Kathrynna Diagnosed at 36
I felt the lump on the first week of February 2007. I was watching TV with my family when I accidentally touched my left breast and felt it, a lump the size of a small pebble. I had a hunch of what it could be but didn't think too much of it. I'm young, active and healthy at 36. Cancer was something that happened to other people, not me.
My doctor's appointment wasn't even for the lump. I had a lingering cough and fever and mentioned the lump almost at the end of the appointment. He made the usual recommendations: sonogram, mammogram, and maybe a biopsy later on.
A month later, March 12, I was back in the doctor's office. Even then, I didn't think too much of it. I had picked up my son from school before going there. Maybe I was in denial; I don't know. I just couldn't picture myself as a cancer patient. My doctor broke the news right away. He handed me the pathology report, and I couldn't read it, as I was shaking uncontrollably. All I could see were the words "high grade, aggressive and tumor." That's when I broke down.

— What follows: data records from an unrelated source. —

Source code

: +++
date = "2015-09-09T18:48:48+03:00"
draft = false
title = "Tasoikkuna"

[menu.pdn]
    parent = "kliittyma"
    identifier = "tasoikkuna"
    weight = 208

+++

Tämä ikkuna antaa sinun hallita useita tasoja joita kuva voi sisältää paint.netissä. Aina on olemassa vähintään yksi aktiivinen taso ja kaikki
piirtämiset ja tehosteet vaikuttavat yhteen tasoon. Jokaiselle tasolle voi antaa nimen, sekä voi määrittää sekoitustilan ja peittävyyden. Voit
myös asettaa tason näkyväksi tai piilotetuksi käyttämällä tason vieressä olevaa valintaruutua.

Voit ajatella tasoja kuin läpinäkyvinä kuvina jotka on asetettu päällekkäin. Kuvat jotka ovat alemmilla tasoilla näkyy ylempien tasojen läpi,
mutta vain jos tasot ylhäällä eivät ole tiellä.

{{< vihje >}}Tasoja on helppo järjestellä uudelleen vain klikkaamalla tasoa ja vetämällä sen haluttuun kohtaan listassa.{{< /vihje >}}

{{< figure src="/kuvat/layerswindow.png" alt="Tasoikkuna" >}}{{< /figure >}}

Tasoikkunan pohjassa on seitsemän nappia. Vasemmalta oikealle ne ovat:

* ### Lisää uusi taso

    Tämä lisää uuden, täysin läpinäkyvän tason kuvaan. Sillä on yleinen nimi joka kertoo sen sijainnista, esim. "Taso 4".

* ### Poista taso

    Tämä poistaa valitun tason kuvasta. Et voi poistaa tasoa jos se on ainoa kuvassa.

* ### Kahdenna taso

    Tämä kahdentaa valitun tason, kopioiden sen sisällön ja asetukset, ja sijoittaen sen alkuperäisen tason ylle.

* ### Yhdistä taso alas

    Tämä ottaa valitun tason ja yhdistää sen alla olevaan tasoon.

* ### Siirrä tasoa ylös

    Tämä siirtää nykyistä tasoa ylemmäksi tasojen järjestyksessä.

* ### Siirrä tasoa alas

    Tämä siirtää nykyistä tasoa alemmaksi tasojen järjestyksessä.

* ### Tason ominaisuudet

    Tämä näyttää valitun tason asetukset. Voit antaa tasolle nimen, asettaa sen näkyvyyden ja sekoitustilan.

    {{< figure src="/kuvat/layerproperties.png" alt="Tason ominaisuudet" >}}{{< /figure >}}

I had HER2, high grade 3, 1.9 cm infiltrating ductal carcinoma. Later on, I would learn that recurrence was higher for HER2 patients. At the time of my diagnosis, however, all I could think of was that I was going to die.
My world was turned upside down. I didn't know what to do; my sister-in-law, who's a nurse, took over. She did the research, made the appointments for the breast surgeon and accompanied me to my appointments. It was a blur, and I couldn't process everything that was being said around me. I felt overwhelmed and anxious all the time. I needed to speak to somebody who had gone through the experience before and explain to me what's going to happen and help me decide what I needed to do.
That's when I met my friend, a breast cancer survivor. Talking to her allowed me to see beyond the cancer. She'd been through a lot worse, and she looked fine. Most of all, she spoke confidently, and meeting her gave me an assurance that perhaps this would all turn out well. She was also pivotal in bringing me to Georgetown University Hospital's Betty Ourisman Breast Health Center.
It was after meeting my friend, speaking to my sister and doing my own research that I finally found the courage to decide on a double mastectomy. It was drastic yet, I felt, a more definitive solution.
I had surgery on April 30th. The doctors and my sister remarked that I was very calm, and my vitals were normal. I felt at peace with what I was about to do. That Sunday before the surgery, I asked God to give me the ability to accept whatever the outcome may be. It was then that I let go of my fear; as if it was a bag I could leave aside.
When I woke up after surgery, the first good news I received was that my lymph nodes were clear. I felt renewed. Because of this, my oncologist waived the radiation treatments. However, I still had to go through 4 cycles of chemotherapy, including one year of Herceptin infusions, broken down every three weeks. Herceptin was a relatively new drug at the time, specific for HER2. There were other drugs too, like Taxol. I could feel the effects of the drugs; it was as if my insides were at war. I felt nauseated and unable to eat. What would linger though, would be the fatigue and the numbness in my toes and fingers. To this day, I still feel its effects; I become easily exhausted and no longer have the energy that I once had.
But perhaps the worst effect for me of all these experiences was losing my hair. It was not physically painful. But I would catch glimpses on my eight-year-old son's face when my head was getting shaved or when I would be around the house and not wearing either a wig or my scarf. I didn't know what he thought. He never said anything. I often tried to draw him out so I could know what he felt.
This whole experience has been a terrible one. In the midst of it all, however, I now have a greater appreciation of life, even the most mundane things. I learned not to take things for granted. My priorities have also changed. What was valuable to me then has somehow diminished. I am thankful that despite the ravaging effects of cancer and its subsequent treatment on my body, I remain capable of doing so much still.
I have also felt an overwhelming need to reach out. When friends call and ask me to speak to somebody they know who's just been diagnosed with cancer, I feel an urgent need to contact them. Just as I was once comforted and reassured by another who went through the same things I did, I feel the need to do the same for others.